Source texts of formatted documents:
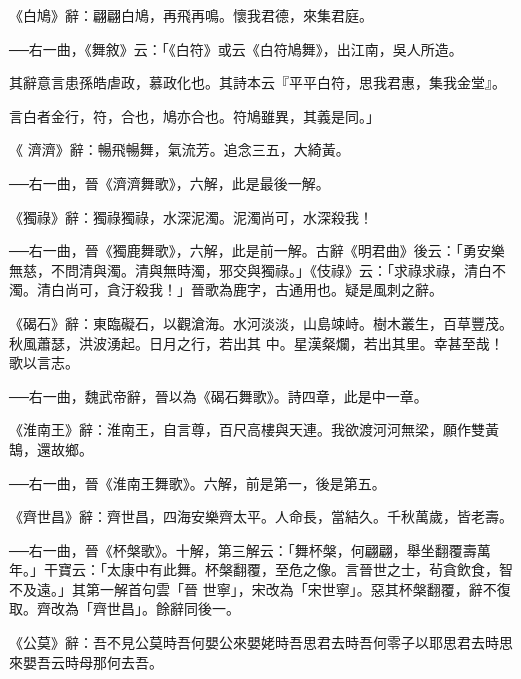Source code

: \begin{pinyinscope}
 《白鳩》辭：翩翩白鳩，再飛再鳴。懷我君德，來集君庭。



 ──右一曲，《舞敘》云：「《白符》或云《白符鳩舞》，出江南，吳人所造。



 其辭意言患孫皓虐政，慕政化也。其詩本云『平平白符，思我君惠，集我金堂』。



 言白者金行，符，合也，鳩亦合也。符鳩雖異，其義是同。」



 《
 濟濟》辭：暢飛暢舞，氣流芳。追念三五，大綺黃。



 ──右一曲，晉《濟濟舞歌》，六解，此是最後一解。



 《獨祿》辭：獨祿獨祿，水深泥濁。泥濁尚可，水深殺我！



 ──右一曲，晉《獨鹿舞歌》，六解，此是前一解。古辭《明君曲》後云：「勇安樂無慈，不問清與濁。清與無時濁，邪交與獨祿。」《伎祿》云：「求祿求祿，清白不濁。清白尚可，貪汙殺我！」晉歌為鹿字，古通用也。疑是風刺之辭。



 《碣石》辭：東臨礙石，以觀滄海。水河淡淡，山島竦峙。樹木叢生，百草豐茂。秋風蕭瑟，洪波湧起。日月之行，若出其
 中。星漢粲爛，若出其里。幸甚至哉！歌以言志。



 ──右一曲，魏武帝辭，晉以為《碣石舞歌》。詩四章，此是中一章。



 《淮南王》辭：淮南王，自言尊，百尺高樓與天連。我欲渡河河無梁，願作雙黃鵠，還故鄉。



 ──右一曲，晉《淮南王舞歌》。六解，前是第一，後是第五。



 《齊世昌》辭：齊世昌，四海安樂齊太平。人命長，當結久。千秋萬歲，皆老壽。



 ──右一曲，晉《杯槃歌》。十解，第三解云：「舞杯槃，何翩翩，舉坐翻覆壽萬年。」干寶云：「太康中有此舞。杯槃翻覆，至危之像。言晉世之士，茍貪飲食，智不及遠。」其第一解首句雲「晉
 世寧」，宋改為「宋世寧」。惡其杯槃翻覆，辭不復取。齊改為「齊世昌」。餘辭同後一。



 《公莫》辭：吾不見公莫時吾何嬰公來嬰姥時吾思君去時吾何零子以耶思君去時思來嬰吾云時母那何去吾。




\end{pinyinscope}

__WHAT YOU HAVE TO DO__. Leave out the images and copy every record above exactly.

__EXERCISE RESULT__.
Source code

: \begin{pinyinscope}
 《白鳩》辭：翩翩白鳩，再飛再鳴。懷我君德，來集君庭。



 ──右一曲，《舞敘》云：「《白符》或云《白符鳩舞》，出江南，吳人所造。



 其辭意言患孫皓虐政，慕政化也。其詩本云『平平白符，思我君惠，集我金堂』。



 言白者金行，符，合也，鳩亦合也。符鳩雖異，其義是同。」



 《
 濟濟》辭：暢飛暢舞，氣流芳。追念三五，大綺黃。



 ──右一曲，晉《濟濟舞歌》，六解，此是最後一解。



 《獨祿》辭：獨祿獨祿，水深泥濁。泥濁尚可，水深殺我！



 ──右一曲，晉《獨鹿舞歌》，六解，此是前一解。古辭《明君曲》後云：「勇安樂無慈，不問清與濁。清與無時濁，邪交與獨祿。」《伎祿》云：「求祿求祿，清白不濁。清白尚可，貪汙殺我！」晉歌為鹿字，古通用也。疑是風刺之辭。



 《碣石》辭：東臨礙石，以觀滄海。水河淡淡，山島竦峙。樹木叢生，百草豐茂。秋風蕭瑟，洪波湧起。日月之行，若出其
 中。星漢粲爛，若出其里。幸甚至哉！歌以言志。



 ──右一曲，魏武帝辭，晉以為《碣石舞歌》。詩四章，此是中一章。



 《淮南王》辭：淮南王，自言尊，百尺高樓與天連。我欲渡河河無梁，願作雙黃鵠，還故鄉。



 ──右一曲，晉《淮南王舞歌》。六解，前是第一，後是第五。



 《齊世昌》辭：齊世昌，四海安樂齊太平。人命長，當結久。千秋萬歲，皆老壽。



 ──右一曲，晉《杯槃歌》。十解，第三解云：「舞杯槃，何翩翩，舉坐翻覆壽萬年。」干寶云：「太康中有此舞。杯槃翻覆，至危之像。言晉世之士，茍貪飲食，智不及遠。」其第一解首句雲「晉
 世寧」，宋改為「宋世寧」。惡其杯槃翻覆，辭不復取。齊改為「齊世昌」。餘辭同後一。



 《公莫》辭：吾不見公莫時吾何嬰公來嬰姥時吾思君去時吾何零子以耶思君去時思來嬰吾云時母那何去吾。




\end{pinyinscope}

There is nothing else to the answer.